Obcokrajowcy będą badać przyczyny katastrofy w kopalni „Halemba”? Powołanie biegłych z zagranicy rozważa gliwicka prokuratura, która prowadzi śledztwo w sprawie listopadowej eksplozji w Rudzie Śląskiej. Specjaliści z Niemiec i Czech mieliby zagwarantować większy obiektywizm.
Prowadzący śledztwo zwrócili się do resortu sprawiedliwości o ustalenie, czy za granicą są specjaliści, którzy mogą im pomóc w śledztwie. Dotychczas w postępowaniu nie powołano żadnych biegłych.
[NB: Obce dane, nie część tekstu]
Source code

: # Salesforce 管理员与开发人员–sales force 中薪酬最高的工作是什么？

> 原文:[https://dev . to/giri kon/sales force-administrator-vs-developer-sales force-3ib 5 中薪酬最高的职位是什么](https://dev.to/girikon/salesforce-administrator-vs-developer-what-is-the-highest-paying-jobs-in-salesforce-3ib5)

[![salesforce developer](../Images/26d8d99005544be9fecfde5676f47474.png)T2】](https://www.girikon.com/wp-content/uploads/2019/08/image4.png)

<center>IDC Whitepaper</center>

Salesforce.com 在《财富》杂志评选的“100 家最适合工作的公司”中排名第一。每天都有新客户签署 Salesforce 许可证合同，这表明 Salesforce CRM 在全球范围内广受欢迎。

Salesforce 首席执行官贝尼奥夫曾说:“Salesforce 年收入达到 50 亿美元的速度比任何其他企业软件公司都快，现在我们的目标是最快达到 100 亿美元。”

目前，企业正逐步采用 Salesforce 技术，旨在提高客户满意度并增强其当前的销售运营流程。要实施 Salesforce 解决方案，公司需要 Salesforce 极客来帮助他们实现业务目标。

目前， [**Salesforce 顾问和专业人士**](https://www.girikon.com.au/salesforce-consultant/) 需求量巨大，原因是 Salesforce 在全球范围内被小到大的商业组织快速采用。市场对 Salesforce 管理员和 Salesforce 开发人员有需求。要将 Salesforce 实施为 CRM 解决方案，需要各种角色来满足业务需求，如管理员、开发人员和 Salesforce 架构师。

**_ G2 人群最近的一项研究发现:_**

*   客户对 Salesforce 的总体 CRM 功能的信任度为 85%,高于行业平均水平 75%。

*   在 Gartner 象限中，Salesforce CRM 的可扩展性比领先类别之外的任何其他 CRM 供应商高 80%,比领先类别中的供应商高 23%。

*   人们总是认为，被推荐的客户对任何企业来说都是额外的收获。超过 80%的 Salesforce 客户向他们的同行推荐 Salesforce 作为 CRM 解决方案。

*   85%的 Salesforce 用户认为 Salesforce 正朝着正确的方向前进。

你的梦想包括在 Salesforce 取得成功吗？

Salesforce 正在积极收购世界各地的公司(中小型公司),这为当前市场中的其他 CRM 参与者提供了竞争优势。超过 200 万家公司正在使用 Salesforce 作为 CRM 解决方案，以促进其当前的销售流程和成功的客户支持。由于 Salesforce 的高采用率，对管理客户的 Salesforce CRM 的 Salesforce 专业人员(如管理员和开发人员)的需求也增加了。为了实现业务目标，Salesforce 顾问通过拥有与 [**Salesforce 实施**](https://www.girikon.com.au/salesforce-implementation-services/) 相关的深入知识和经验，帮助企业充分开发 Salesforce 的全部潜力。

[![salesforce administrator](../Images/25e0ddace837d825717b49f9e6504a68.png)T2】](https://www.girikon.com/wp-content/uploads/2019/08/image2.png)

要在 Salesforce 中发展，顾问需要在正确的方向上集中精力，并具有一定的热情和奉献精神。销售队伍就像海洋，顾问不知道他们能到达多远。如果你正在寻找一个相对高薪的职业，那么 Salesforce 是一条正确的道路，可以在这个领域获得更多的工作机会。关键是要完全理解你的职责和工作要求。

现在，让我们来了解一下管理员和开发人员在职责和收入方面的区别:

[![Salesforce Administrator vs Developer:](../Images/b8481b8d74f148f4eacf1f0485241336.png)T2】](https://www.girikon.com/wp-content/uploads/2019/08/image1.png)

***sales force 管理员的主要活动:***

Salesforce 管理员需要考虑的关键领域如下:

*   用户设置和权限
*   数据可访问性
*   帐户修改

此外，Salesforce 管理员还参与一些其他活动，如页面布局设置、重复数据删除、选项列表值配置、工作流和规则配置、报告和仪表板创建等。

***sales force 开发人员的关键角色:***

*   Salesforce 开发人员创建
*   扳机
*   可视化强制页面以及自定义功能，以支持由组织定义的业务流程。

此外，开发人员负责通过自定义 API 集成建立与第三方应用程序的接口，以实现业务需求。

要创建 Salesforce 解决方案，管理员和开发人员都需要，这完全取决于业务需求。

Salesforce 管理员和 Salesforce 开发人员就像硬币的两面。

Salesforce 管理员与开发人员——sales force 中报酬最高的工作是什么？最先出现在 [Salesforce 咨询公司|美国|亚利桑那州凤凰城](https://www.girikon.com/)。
Prokuratura prowadziła już rozmowy z różnymi naukowcami, m.in. specjalistami z dziedziny górnictwa z Politechniki Śląskiej i z Akademii Górniczo-Hutniczej.
Do katastrofy w „Halembie” doszło podczas prac likwidacyjnych przy jednej ze ścian kopalni. Nastąpił wybuch metanu i pyłu węglowego. Ze wstępnej oceny Wyższego Urzędu Górniczego dokonanej w grudniu ubiegłego roku wynika, że mogło – na skutek złej organizacji robót – dojść do złamania reguł bezpieczeństwa. W eksplozji zginęły 23 osoby.